The film’s repetition of memory and semi-autobiographical re-creation of youth is reminiscent of Charlotte Wells’s Aftersun. However, Radivojevic’s use of an adult voice-over (by Slavica Bajceta) adds weight, context, and a sense of hindsight—suggesting that Lana may not have fully grasped the ominous atmosphere at the time. Did she sense the feeling of impending doom, or is that a projection placed upon her in retrospect? The voice-over also foreshadows what she couldn’t have known: The piano piece she plays over the phone for a friend turns out to be their last conversation.

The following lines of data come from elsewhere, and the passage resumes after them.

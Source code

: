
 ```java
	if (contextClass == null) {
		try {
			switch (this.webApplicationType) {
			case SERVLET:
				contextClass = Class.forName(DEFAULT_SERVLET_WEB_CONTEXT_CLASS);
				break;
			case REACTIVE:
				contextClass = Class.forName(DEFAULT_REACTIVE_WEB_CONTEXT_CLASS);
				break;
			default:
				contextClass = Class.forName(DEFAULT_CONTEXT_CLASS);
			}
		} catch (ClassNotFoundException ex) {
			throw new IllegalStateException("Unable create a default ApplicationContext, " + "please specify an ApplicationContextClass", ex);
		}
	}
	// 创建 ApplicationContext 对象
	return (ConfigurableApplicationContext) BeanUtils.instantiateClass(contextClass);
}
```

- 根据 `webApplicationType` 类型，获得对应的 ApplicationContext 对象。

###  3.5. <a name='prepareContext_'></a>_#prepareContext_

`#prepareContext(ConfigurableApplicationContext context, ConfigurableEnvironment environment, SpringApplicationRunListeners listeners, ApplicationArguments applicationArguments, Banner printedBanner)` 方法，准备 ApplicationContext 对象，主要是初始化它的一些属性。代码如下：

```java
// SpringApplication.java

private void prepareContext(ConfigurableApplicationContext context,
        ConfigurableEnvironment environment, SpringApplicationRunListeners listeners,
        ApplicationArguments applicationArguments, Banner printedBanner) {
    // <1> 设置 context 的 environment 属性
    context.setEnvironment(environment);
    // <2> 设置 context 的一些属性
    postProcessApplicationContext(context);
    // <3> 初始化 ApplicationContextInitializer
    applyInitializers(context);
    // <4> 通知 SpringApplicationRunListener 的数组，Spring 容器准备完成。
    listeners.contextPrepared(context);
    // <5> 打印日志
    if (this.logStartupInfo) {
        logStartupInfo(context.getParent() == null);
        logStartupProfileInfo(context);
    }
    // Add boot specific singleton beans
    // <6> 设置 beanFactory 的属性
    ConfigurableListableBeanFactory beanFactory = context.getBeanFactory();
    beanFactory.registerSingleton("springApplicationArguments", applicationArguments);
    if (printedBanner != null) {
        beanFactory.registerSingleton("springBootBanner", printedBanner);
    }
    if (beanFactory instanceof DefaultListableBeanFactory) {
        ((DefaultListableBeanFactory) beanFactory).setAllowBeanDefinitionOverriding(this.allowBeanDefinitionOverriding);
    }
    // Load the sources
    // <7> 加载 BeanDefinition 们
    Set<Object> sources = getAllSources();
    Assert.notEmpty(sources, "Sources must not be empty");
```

Ilincic’s restrained performance, with her searching, piercing eyes, conveys both naïveté and uncertainty. A simple, melancholic piano score (composed by Radivojevic) reinforces the film’s themes of repetition and loss. At just 72 minutes, it is a brief yet haunting watch.

Windless
After his father’s death, late-twentysomething Kaloyan (Ognyan Pavlov, also known as the Bulgarian rapper Fyre) travels from Spain to Bulgaria to sell his father’s apartment. Director Pavel G. Vesnakov introduces him through his striking, gruff-looking appearance: a red track hoodie covering his heavily tattooed, shaved head. As he moves through his old village, he listens to elders reminisce about his father—a man remembered for helping others in need. Yet Kaloyan remains largely silent, and his avoidance of the funeral suggests deep-seated division and unresolved strife.
Kaloyan also witnesses the rapid transformation of his hometown, where development plans are reshaping the landscape. Many of his generation have left for Western Europe, much to the disdain of the older villagers. In a particularly unsettling scene, he arranges for the reburial of his father and other deceased relatives—his grandfather and grandmother—because the cemetery is being demolished to make way for a golf course. Later, he takes on a job clearing out the apartments of elderly residents being forced from their homes to make room for new developments. As Kaloyan burns his father’s Communist-era belongings and photographs, it feels like an attempt to purge not only his father’s past but his own traumas as well.
Orlin Ruevski’s cinematography is evocative. Filmed in a 1:1 aspect ratio, the film has a claustrophobic feel, visually mirroring Kaloyan’s bottled-up emotions and lingering anger. The static shots, dark interiors, and exterior scenes at dusk, night, or under heavy overcast skies reinforce an atmosphere of entrapment. It’s a stark, well-crafted, and somber meditation on mortality, displacement, and the painful ambiguity of moving on.